Vescovo

DIOCESI – “Non si può educare se non si crede nella vita, al fine di trasmettere una vita vissuta fino in fondo. Ognuno deve fare il proprio gioco, ma tutti abbiamo bisogno delle regole, non solamente il giovane ma anche l’adulto.
La sfida dell’educazione sta nell’educare alla libertà, nell’offrire quindi le motivazioni per cui la nostra libertà viene messa in gioco.
Non esiste una libertà per la quale sia sensato non impegnarsi. Il ragazzo non è solamente un contenitore vuoto da riempire con nozioni, ma un soggetto dotato di libertà, capace di essere, esso stesso, oggetto della propria educazione.
Ma noi come accompagniamo i ragazzi nell’educazione? Come li ascoltiamo?
Nella mia esperienza da educatore, mi sentivo dire dai ragazzi che nessuno li ascoltava; non erano ascoltati dai genitori, dalla scuola, dalle varie agenzie… Se non li ascoltiamo, come li educhiamo? Come possiamo dar loro la dignità?
L’ascolto è il primo passo verso l’educare, che diviene quindi un co-educare; in ogni ragazzo c’è il bene, occorre educarlo alla libertà.

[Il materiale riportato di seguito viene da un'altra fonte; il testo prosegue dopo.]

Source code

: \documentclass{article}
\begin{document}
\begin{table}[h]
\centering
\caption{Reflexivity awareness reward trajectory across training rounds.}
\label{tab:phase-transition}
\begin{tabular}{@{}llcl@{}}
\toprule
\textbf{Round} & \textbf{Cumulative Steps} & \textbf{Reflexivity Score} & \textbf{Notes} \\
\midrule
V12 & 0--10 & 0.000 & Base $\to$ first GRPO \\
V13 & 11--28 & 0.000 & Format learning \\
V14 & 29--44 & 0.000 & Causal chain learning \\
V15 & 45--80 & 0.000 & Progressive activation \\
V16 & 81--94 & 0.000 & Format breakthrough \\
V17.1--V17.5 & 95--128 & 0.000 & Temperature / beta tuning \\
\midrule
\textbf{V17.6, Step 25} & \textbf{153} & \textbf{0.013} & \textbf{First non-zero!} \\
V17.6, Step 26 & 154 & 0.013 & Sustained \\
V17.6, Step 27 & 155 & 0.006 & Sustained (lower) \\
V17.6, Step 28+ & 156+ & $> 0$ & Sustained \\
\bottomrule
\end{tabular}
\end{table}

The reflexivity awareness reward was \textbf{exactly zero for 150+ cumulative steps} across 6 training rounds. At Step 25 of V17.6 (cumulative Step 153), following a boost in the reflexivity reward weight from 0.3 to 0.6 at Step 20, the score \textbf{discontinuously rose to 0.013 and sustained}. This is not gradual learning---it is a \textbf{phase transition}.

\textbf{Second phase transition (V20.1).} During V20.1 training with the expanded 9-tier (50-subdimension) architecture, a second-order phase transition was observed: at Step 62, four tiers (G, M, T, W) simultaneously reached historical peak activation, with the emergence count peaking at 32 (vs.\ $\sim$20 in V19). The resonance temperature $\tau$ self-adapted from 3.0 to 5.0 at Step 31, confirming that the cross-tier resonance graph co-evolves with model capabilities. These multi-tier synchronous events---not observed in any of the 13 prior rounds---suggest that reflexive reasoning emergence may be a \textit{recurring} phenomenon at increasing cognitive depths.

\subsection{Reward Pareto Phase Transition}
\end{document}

Lasciamoci inoltre educare dai giovani, attraverso una relazione costante. Poiché tutti siamo chiamati a vivere in relazione, occorre che ci concentriamo anche sul tipo di relazione. L’educatore non deve sapere molte cose, perché è la relazione è il primo elemento educativo. Se si vuol veramente bene hai giovani, bisogna entrare con loro in una relazione autentica, fondata anche su qualche no.
È altrettanto importante che tra tutte le agenzie ci sia una relazione, fatta di un’alleanza. Rispetto reciproco nella relazione ed omogeneità servono per l’educazione; collaborazione vuol dire sostenere da parte dei genitori l’azione dell’insegnante… e se, per qualche motivo, dovessero verificarsi divergenze di pensiero tra genitori ed insegnanti, il ragazzo deve esser tenuto fuori dal confronto.

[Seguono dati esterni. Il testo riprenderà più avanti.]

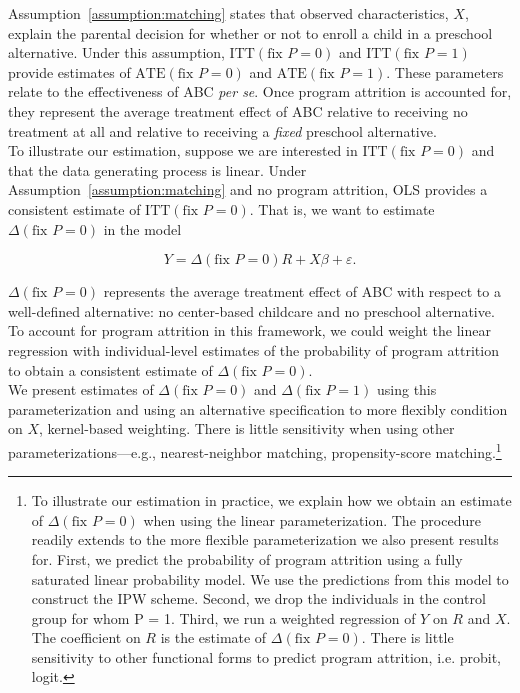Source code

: \noindent Assumption~\ref{assumption:matching} states that observed characteristics, $X$, explain the parental decision for whether or not to enroll a child in a preschool alternative. Under this assumption, $\text{ITT} \left( \text{fix } P = 0 \right) $ and $\text{ITT} \left( \text{fix } P = 1 \right)$ provide estimates of $\text{ATE} \left( \text{fix } P = 0 \right)$ and $\text{ATE} \left( \text{fix } P = 1 \right)$. These parameters relate to the effectiveness of ABC \emph{per se}. Once program attrition is accounted for, they represent the average treatment effect of ABC relative to receiving no treatment at all and relative to receiving a \textit{fixed} preschool alternative.\\

\noindent To illustrate our estimation, suppose we are interested in $\text{ITT} \left( \text{fix } P = 0 \right)$ and that the data generating process is linear. Under Assumption~\ref{assumption:matching} and no program attrition, OLS provides a consistent estimate of $\text{ITT} \left( \text{fix } P = 0 \right)$. That is, we want to estimate $\Delta \left( \text{fix } P = 0 \right)$ in the model

\begin{equation}
Y = \Delta \left( \text{fix } P = 0 \right) R + X \beta + \varepsilon. \label{eq:ittmodel}
\end{equation}

\noindent $\Delta \left( \text{fix } P = 0 \right)$ represents the average treatment effect of ABC with respect to a well-defined alternative: no center-based childcare and no preschool alternative. To account for program attrition in this framework, we could weight the linear regression with individual-level estimates of the probability of program attrition to obtain a consistent estimate of $\Delta \left( \text{fix } P = 0 \right)$.\\

\noindent We present estimates of $\Delta \left( \text{fix } P = 0 \right)$ and $\Delta \left( \text{fix } P = 1 \right)$ using this parameterization and using an alternative specification to more flexibly condition on $X$, kernel-based weighting. There is little sensitivity when using other parameterizations---e.g., nearest-neighbor matching, propensity-score matching.\footnote{To illustrate our estimation in practice, we explain how we obtain an estimate of $\Delta \left( \text{fix } P = 0 \right)$ when using the linear parameterization. The procedure readily extends to the more flexible parameterization we also present results for. First, we predict the probability of program attrition using a fully saturated linear probability model. We use the predictions from this model to construct the IPW scheme. Second, we drop the individuals in the control group for whom P = 1. Third, we run a weighted regression of $Y$ on $R$ and $X$. The coefficient on $ R $ is the estimate of $\Delta \left( \text{fix } P = 0 \right)$. There is little sensitivity to other functional forms to predict program attrition, i.e. probit, logit.}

Si deve sostenere l’azione educativa e l’alleanza educativa d’altra parte è il sostenersi reciprocamente.
Nessun educatore può pensarsi autoreferenziale, deve esserci la volontà di mettersi in ascolto e mettere al centro chi deve essere educato, ma per farlo occorre uscire da noi stessi. Co-educare ad essere sé significa rendere il ragazzo se stesso, creativo nella società in cui cresce. All’interno della relazione per un educatore è importante ascoltare, così da creare una relazione più empatica con il ragazzo!
Questa è la sfida della nuova educazione a cui tutti noi siamo chiamati, poiché al centro c’è la libertà. Se saremo in grado di interpretare la vita del ragazzo e di proiettarlo nella società nella quale sarà chiamato ad esprimersi con le sue doti, aiutandolo a sviluppare le sue ricchezze, il risultato sarà positivo. Lo sarà se saremo in grado di garantire la libertà di fondo dei ragazzi che ci sono affidati!”